In July 1969, Hammill had begun performing solo at The Marquee in London, and since there was no group, he decided to record what was intended to be his first solo album at Trident Studios on 31 July and 1 August, with Banton, Evans, and Ellis as session musicians.[18] However, through a deal worked out by Stratton-Smith, the album, The Aerosol Grey Machine, was released by Mercury under the band's name in return for releasing the band from their contract. The album was initially only released in the United States with hardly any promotion at all, so sales were minimal,[19] but the group decided to reform in the middle of the recording session. Ellis had already committed to joining Juicy Lucy and was replaced by Evan's former bandmate in The Misunderstood, Nic Potter.[20] The band had also enjoyed flautist Jeff Peach's contributions to the album and wanted to recruit a further instrumentalist. "There was always the idea of having another melodic instrument," recalled Evans. "He [Banton]'ll play a solo, sure, and really give it something, but he doesn't want to do that all the time." Peach was approached to become a full-time member, but dropped out after one rehearsal. The position was eventually filled by saxophonist and flautist David Jackson, who had previously played in a band called Heebalob with Smith.[19] Hammill had already sat in with Heebalob at the Plumpton National Jazz Festival on 9 August, and, impressed by Jackson's playing, invited him to join the band, partly because he also needed a flatmate to help pay with the rent.[20]

Signing to Charisma (1969–70)

Nic Potter (pictured in 2007) joined the band in 1969 and played bass with them until August 1970, then again from 1977 to 1978

In September, the new five piece band began rehearsals in Notting Hill Gate.[21] and began to modify its sound. Banton, influenced by the effects pedals popularised by Jimi Hendrix, used his electronic skills to modify a Farfisa organ, giving it a wider variety of sounds. Jackson took his jazz influences, particularly Rahsaan Roland Kirk, and began to play multiple saxophones (usually alto and tenor) simultaneously. Hammill, for his part, elected to sing in received pronunciation, exploring the full range of his vocal capabilities. "We were all megalomaniacs," said Banton. "We grabbed our own space as best we could."[22] The band started to gig regularly, including the first of several live appearances at the Friars Aylesbury in November.[23]

Tony Stratton-Smith formed Charisma Records and signed the band as his first act, who recorded their second album, The Least We Can Do Is Wave to Each Other from 11–14 December with John Anthony in Trident Studios. Hammill's voice was electronically treated on After The Flood, while Refugees and White Hammer featured cello and cornet respectively. Because the band finished ahead of their rehearsal schedule, Potter decided to overdub some electric guitar – an instrument he had never played before.[24] The album was released in February 1970 and made the top 50 in the U.K,[25] Melody Maker said "If all our groups were as together as this, the British music scene would improve ten-fold."[26]

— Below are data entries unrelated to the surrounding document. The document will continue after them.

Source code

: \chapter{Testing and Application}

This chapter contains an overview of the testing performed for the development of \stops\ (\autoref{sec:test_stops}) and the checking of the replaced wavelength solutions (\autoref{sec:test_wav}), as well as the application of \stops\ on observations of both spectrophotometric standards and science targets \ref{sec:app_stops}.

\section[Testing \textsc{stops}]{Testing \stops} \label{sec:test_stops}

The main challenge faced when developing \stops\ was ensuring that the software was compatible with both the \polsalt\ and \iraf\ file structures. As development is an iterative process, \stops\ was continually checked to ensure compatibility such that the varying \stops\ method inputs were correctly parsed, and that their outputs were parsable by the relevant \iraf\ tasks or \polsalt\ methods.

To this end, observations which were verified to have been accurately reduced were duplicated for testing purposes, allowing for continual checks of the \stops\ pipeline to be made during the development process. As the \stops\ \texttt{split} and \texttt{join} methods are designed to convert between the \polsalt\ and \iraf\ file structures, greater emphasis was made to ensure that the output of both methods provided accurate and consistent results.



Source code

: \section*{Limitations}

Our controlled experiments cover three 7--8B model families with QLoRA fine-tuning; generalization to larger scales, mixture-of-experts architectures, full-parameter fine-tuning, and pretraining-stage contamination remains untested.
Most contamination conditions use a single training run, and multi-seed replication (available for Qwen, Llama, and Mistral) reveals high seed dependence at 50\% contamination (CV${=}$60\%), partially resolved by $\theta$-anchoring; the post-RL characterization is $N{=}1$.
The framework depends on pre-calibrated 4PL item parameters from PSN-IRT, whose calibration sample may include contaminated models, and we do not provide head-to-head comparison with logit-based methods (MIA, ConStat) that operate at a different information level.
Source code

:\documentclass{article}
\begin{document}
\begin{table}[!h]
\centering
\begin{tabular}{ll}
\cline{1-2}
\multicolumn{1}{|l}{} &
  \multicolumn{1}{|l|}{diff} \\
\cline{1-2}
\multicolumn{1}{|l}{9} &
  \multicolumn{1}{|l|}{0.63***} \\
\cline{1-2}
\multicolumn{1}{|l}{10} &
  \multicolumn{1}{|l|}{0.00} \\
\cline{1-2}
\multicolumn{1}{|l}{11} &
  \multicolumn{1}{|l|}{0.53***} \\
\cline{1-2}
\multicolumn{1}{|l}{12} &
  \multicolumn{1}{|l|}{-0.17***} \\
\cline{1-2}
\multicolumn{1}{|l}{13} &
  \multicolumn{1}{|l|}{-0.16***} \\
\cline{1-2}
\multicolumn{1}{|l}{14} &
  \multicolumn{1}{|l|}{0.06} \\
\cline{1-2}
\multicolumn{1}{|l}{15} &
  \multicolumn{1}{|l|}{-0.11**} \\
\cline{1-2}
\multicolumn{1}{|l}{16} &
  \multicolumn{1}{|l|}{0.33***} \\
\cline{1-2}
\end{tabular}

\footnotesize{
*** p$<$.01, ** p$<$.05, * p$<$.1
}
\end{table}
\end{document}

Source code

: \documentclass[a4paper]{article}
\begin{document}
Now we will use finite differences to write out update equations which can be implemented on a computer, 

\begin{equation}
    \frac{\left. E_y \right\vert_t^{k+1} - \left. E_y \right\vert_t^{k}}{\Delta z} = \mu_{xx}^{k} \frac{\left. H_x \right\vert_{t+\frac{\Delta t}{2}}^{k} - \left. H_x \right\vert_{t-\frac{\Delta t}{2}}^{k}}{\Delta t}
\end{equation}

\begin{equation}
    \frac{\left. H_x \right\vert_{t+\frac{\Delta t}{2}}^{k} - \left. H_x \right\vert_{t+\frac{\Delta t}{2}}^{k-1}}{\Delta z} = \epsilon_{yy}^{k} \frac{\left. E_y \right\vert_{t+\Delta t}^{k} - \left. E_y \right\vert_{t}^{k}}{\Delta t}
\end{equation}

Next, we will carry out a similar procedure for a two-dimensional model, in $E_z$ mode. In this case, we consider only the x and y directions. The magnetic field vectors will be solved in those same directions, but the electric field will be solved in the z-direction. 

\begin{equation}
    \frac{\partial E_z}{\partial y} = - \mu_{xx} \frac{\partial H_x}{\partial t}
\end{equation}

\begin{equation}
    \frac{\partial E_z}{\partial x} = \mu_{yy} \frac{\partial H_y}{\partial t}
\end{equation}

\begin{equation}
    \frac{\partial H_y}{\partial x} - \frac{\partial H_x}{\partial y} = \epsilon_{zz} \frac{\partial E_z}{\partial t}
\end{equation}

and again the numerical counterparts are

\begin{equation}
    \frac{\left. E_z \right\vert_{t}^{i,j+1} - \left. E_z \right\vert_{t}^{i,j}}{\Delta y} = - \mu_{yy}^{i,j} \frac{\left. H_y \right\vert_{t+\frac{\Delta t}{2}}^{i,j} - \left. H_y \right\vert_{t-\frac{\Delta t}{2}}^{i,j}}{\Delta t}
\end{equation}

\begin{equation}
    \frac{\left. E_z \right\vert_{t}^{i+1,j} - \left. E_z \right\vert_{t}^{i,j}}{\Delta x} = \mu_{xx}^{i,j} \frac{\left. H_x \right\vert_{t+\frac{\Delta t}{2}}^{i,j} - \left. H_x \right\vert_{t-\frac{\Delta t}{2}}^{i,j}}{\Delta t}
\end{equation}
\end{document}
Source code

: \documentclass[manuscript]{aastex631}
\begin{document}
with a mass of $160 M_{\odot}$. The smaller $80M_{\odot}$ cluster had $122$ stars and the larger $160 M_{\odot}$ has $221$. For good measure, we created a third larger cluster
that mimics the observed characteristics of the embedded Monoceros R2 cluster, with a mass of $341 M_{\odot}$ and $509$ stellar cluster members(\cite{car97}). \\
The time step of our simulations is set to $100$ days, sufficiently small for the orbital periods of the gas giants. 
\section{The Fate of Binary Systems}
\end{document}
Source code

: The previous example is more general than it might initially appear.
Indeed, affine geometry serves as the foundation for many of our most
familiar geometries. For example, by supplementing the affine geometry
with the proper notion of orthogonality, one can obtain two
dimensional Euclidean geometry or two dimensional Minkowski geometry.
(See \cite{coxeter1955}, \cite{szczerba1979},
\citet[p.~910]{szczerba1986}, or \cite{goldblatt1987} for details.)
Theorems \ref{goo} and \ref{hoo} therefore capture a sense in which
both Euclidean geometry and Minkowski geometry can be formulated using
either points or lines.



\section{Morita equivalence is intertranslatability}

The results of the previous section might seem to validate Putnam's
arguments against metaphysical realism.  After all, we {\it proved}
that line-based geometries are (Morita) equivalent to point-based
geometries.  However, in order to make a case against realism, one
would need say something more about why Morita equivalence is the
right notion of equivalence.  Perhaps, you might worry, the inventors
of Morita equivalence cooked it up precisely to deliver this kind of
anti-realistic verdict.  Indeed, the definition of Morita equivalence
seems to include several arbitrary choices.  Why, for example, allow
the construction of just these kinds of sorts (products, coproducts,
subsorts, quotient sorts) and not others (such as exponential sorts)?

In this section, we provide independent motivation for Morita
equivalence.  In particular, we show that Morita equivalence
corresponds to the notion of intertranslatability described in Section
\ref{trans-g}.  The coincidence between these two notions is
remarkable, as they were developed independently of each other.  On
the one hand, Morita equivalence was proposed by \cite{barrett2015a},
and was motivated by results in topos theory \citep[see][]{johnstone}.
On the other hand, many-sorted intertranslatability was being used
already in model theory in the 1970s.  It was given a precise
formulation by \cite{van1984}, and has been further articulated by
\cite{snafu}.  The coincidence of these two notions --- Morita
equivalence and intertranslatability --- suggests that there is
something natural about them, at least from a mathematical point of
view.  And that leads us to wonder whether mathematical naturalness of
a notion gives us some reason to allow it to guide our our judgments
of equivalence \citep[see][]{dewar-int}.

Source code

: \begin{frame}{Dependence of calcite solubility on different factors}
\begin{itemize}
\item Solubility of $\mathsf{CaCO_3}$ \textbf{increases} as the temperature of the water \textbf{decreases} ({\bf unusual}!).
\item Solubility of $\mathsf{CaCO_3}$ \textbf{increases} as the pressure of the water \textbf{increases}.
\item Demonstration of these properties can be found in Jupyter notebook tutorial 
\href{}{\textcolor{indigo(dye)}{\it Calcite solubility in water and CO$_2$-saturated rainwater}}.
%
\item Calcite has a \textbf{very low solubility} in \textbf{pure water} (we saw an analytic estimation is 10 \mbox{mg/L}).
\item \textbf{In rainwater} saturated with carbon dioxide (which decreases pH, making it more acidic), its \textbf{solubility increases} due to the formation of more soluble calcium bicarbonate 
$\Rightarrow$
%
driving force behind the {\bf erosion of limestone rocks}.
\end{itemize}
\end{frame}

Potter, however, did not feel he fitted into this increasingly experimental sound the band was developing, and tended to wait until the others had worked out their parts during rehearsals, adding his bass lines on top at the last minute.[27] After recording three tracks of their third album, H to He, Who Am the Only One, he decided to quit the band. His last gig was on 9 August at the 1970 Plumpton Festival. The remaining members auditioned Dave Anderson, roadie for Brinsley Schwarz and friend of the band, but after a week's rehearsal, found that things weren't working out musically. Banton, meanwhile, had become influenced by Vincent Crane's work in Atomic Rooster, where Crane played the bass lines on a Hammond organ's bass pedals, and suggested that he could do this as well.[28] With just days to go before the next gig, they tried rehearsing as a four piece, and it was successful.[29] Banton later played bass guitar on certain songs, having already learned the instrument in the mid-1960s,[30] and Hammill expanded his instrumental capabilities on stage to cover piano and keyboards as well as guitar. Jackson modified his saxophones to be completely electric, as opposed to simply being amplified through a microphone, and combined the sound with a wah-wah pedal and an octave divider.[31]

H To He continued to be recorded sporadically throughout 1970, and featured Robert Fripp of King Crimson contributing guitar on "The Emperor in His War-Room". John Anthony knew Fripp socially, and invited him to a session as a guest, something Fripp had never done before at that point. According to Jackson, Fripp "put headphones on and started searing away", listening to the track once, then performing two takes. Killer, later to become a live favourite, recycled a middle eight from an old Heebalob song, and Smith received a co-composition credit on the track.[32] Reviewing the album, Sounds particularly praised Jackson's saxophone work.[33]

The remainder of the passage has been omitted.